Simply being alive as another year closes and a new one opens to us is a gift from God. Out of sheer gratitude for God’s amazing grace, we are obligated to approach this folding of one season into another with hope. No matter what-or who-came and went during the past 12 months, no matter what transpired, we’re still here, moving and breathing. We must not overlook that fact, even as we are hemmed in by the demands of the season.
The holidays’ overemphasis on finances and family ties can cause some to fall into depression. Many of us have come to another year’s end feeling loss and lack. Some are without that significant other, though we had convinced ourselves he was going to show up in shining armor in 2008. Somebody’s child is overseas fighting a war. Maybe you’re succumbing to the temptation to buy a gift for every Jill, Jack and Jane while also trying to figure out how to pay the heating bill. All these pressures can make you go into a cocoon at the very time you are expected to marvel at the magic and miracle of what God does in this season-and every season.
God is the great architect, designating the periods in nature and the passages in our lives. And God has decreed that our spiritual liberation should not be a solitary venture. During a holy season that this culture, sadly, has reduced to a frenzy of acquisition, we must devote ourselves to something bigger and bolder than our individual selves or even our intimate circle. My own prayer is that we, as a people, begin to really tackle the ills of our communities, of the whole diaspora, because the holy season ought to be about repairing what’s broken.
We need to recognize those suffering with AIDS as our brothers and sisters and make sure they are comfortable. We have to look hard at the housing crisis and predatory lending. None of us can rest in our nice, neat McMansions until families battered and tossed by Katrina are out of those trailers and into healthy, clean homes of their own. We must think globally about environmental crises, worldwide poverty and all else that affects God’s creation. We need to walk into this next year with a checklist of items crucial to our individual and communal uplift, just as we walk into a grocery store with a wish list of delicious things to fill up on.
Yes, it’s all right at year’s end to mourn unmet goals and dreams. But don’t dare get stuck on the 20 pounds you swore you would lose but haven’t, the wrinkle that’s more visible each time you look in the mirror, the money you didn’t manage to save. It’s important to be aware that flaws and failures have their own distinctive beauty. When I was a little boy, one Christmas I put a suede jacket on lay-away for my mother. I cut grass and, from my earnings, paid on that jacket $5 at a time. I remember it had a tag that read, “The imperfections of this garment enhance its beauty. The imperfections are a natural part of the product.” The imperfections are what made that jacket pretty.

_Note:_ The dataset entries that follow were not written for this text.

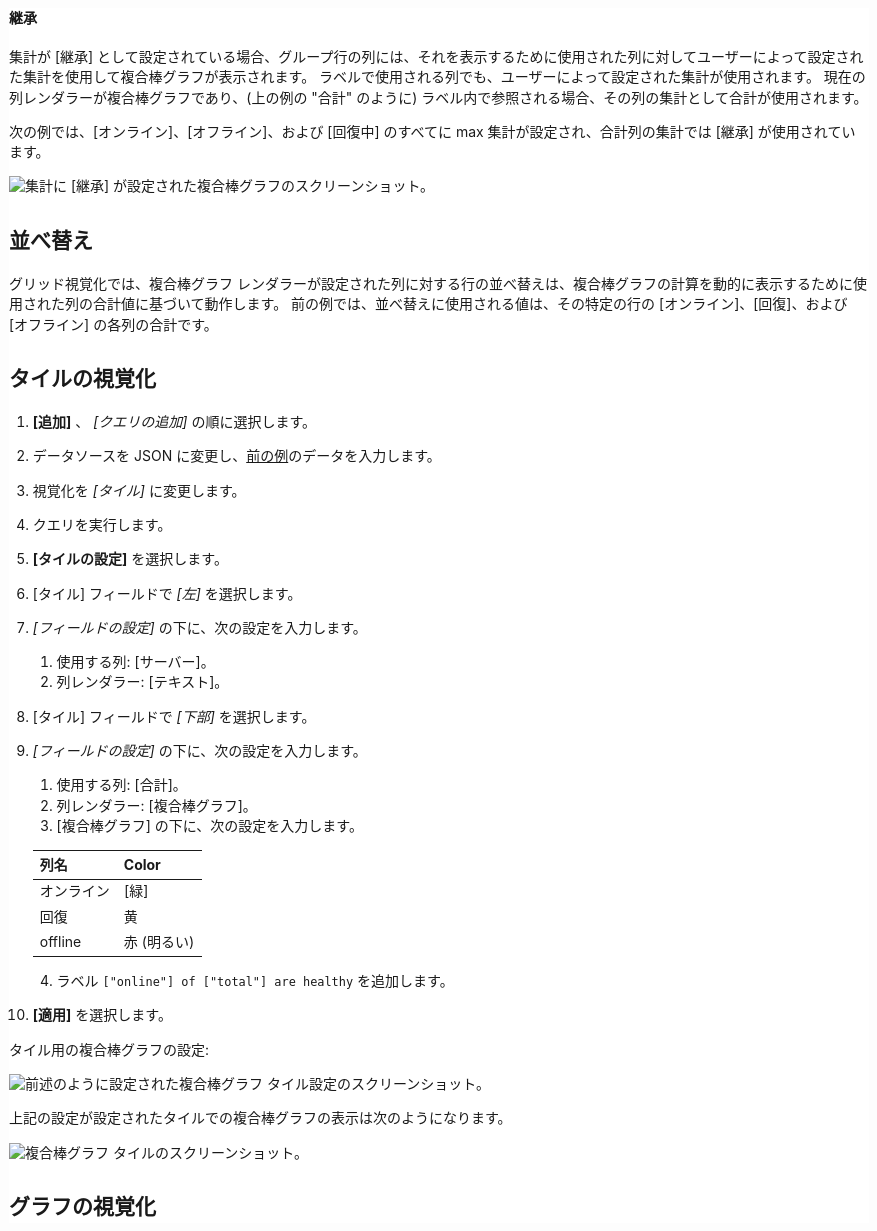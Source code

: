 #### <a name="inherit"></a>継承

集計が [継承] として設定されている場合、グループ行の列には、それを表示するために使用された列に対してユーザーによって設定された集計を使用して複合棒グラフが表示されます。 ラベルで使用される列でも、ユーザーによって設定された集計が使用されます。 現在の列レンダラーが複合棒グラフであり、(上の例の "合計" のように) ラベル内で参照される場合、その列の集計として合計が使用されます。

次の例では、[オンライン]、[オフライン]、および [回復中] のすべてに max 集計が設定され、合計列の集計では [継承] が使用されています。

![集計に [継承] が設定された複合棒グラフのスクリーンショット。](./media/workbooks-composite-bar/inherit.png)

## <a name="sorting"></a>並べ替え

グリッド視覚化では、複合棒グラフ レンダラーが設定された列に対する行の並べ替えは、複合棒グラフの計算を動的に表示するために使用された列の合計値に基づいて動作します。 前の例では、並べ替えに使用される値は、その特定の行の [オンライン]、[回復]、および [オフライン] の各列の合計です。

## <a name="tiles-visualization"></a>タイルの視覚化

1. **[追加]** 、 *[クエリの追加]* の順に選択します。
2. データソースを JSON に変更し、[前の例](#adding-composite-bar-renderer)のデータを入力します。
3. 視覚化を *[タイル]* に変更します。
4. クエリを実行します。
5. **[タイルの設定]** を選択します。
6. [タイル] フィールドで *[左]* を選択します。
7. *[フィールドの設定]* の下に、次の設定を入力します。
    1. 使用する列: [サーバー]。
    2. 列レンダラー: [テキスト]。
8. [タイル] フィールドで *[下部]* を選択します。
9. *[フィールドの設定]* の下に、次の設定を入力します。
    1. 使用する列: [合計]。
    2. 列レンダラー: [複合棒グラフ]。
    3. [複合棒グラフ] の下に、次の設定を入力します。

    | 列名 | Color        |
    |-------------|--------------|
    | オンライン      | [緑]        |
    | 回復  | 黄       |
    | offline     | 赤 (明るい) |

    4. ラベル `["online"] of ["total"] are healthy` を追加します。
10. **[適用]** を選択します。

タイル用の複合棒グラフの設定:

![前述のように設定された複合棒グラフ タイル設定のスクリーンショット。](./media/workbooks-composite-bar/tiles-settings.png)

上記の設定が設定されたタイルでの複合棒グラフの表示は次のようになります。

![複合棒グラフ タイルのスクリーンショット。](./media/workbooks-composite-bar/composite-bar-tiles.png)

## <a name="graphs-visualization"></a>グラフの視覚化
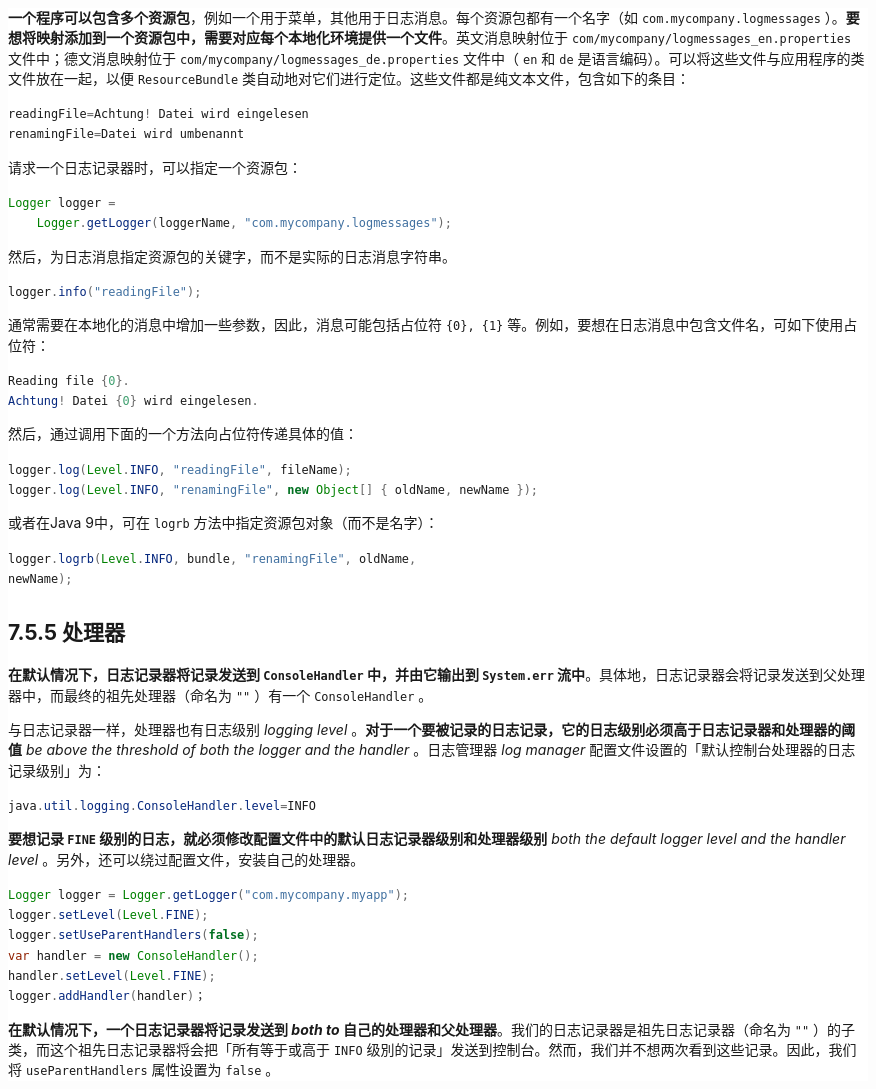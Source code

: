 **一个程序可以包含多个资源包**，例如一个用于菜单，其他用于日志消息。每个资源包都有一个名字（如 `com.mycompany.logmessages` ）。**要想将映射添加到一个资源包中，需要对应每个本地化环境提供一个文件**。英文消息映射位于 `com/mycompany/logmessages_en.properties` 文件中；德文消息映射位于 `com/mycompany/logmessages_de.properties` 文件中（ `en` 和 `de` 是语言编码）。可以将这些文件与应用程序的类文件放在一起，以便 `ResourceBundle` 类自动地对它们进行定位。这些文件都是纯文本文件，包含如下的条目：
```java
readingFile=Achtung! Datei wird eingelesen
renamingFile=Datei wird umbenannt
```
请求一个日志记录器时，可以指定一个资源包：
```java
Logger logger =
	Logger.getLogger(loggerName, "com.mycompany.logmessages");
```
然后，为日志消息指定资源包的关键字，而不是实际的日志消息字符串。
```java
logger.info("readingFile");
```
通常需要在本地化的消息中增加一些参数，因此，消息可能包括占位符 `{0}, {1}` 等。例如，要想在日志消息中包含文件名，可如下使用占位符：
```java
Reading file {0}.
Achtung! Datei {0} wird eingelesen.
```
然后，通过调用下面的一个方法向占位符传递具体的值：
```java
logger.log(Level.INFO, "readingFile", fileName);
logger.log(Level.INFO, "renamingFile", new Object[] { oldName, newName });
```
或者在Java 9中，可在 `logrb` 方法中指定资源包对象（而不是名字）：
```java
logger.logrb(Level.INFO, bundle, "renamingFile", oldName,
newName);
```
## 7.5.5 处理器
**在默认情况下，日志记录器将记录发送到 `ConsoleHandler` 中，并由它输出到 `System.err` 流中**。具体地，日志记录器会将记录发送到父处理器中，而最终的祖先处理器（命名为 `""` ）有一个 `ConsoleHandler` 。

与日志记录器一样，处理器也有日志级别 *logging level* 。**对于一个要被记录的日志记录，它的日志级别必须高于日志记录器和处理器的阈值** *be above the threshold of both the logger and the handler* 。日志管理器 *log manager* 配置文件设置的「默认控制台处理器的日志记录级别」为：
```java
java.util.logging.ConsoleHandler.level=INFO
```
**要想记录 `FINE` 级别的日志，就必须修改配置文件中的默认日志记录器级别和处理器级别** *both the default logger level and the handler level* 。另外，还可以绕过配置文件，安装自己的处理器。
```java
Logger logger = Logger.getLogger("com.mycompany.myapp");
logger.setLevel(Level.FINE);
logger.setUseParentHandlers(false);
var handler = new ConsoleHandler();
handler.setLevel(Level.FINE);
logger.addHandler(handler)；
```
**在默认情况下，一个日志记录器将记录发送到 *both to* 自己的处理器和父处理器**。我们的日志记录器是祖先日志记录器（命名为 `""` ）的子类，而这个祖先日志记录器将会把「所有等于或高于 `INFO` 级別的记录」发送到控制台。然而，我们并不想两次看到这些记录。因此，我们将 `useParentHandlers` 属性设置为 `false` 。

God wants us to remember that our own imperfections add to our beauty. As the year closes, without punishing ourselves, we should embrace what has been, even as we rethink habits, relationships and objectives for the coming year. Meeting the new year with calm acceptance of what is-and excitement for what can be-is a wonderful thing, because our perfect God loves imperfect people and does His best work right there inside of them.
Bishop Jakes suggests these steps to make 2009 your best year ever:
1. Stop replaying in your head what you didn’t achieve in 2008. This self-flagellation is destructive. Take a kinder end-of-year self-assessment: “What did I like about me in 2008? What did I learn?” Wait for the answers.
2. Take the focus off yourself by giving your time and your love. Volunteer in a prison, senior center or wherever your gifts can make a difference.
3. Be civil. Our society seems especially jealous and brutal these days, judging from sordid reality television shows and crime stats, including Black-on-Black crime. You can help change the tone.
4. Teach your children about managing life’s highs and lows. Leaving them a financial inheritance is a fine intention, but the greater legacy is the imprint you leave on their hearts and minds.